# EXERCISE AIM
From the data, copy out every line in which the word "apogee" appears.

# RECORDED INFORMATION
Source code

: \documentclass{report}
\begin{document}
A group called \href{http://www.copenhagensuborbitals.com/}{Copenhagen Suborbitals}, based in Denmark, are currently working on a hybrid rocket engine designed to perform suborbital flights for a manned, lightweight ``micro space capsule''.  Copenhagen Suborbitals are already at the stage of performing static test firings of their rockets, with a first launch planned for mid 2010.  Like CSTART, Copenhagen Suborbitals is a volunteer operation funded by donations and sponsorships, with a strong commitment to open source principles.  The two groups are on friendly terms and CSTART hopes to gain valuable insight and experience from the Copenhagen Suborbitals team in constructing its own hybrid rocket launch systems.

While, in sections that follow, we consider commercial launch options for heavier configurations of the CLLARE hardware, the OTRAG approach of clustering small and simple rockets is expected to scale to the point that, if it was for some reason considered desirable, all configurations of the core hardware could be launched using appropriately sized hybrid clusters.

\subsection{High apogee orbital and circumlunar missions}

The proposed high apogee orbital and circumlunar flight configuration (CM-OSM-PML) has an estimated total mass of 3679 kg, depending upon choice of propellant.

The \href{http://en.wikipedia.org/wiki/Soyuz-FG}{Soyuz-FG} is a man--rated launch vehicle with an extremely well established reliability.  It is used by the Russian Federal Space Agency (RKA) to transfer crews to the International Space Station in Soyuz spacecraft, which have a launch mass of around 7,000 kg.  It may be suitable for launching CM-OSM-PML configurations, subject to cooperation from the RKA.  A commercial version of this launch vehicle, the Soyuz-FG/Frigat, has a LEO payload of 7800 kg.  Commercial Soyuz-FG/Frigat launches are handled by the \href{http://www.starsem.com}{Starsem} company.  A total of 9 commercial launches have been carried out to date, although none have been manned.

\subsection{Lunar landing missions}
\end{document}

# ANSWER TO THIS TASK
\subsection{High apogee orbital and circumlunar missions}
The proposed high apogee orbital and circumlunar flight configuration (CM-OSM-PML) has an estimated total mass of 3679 kg, depending upon choice of propellant.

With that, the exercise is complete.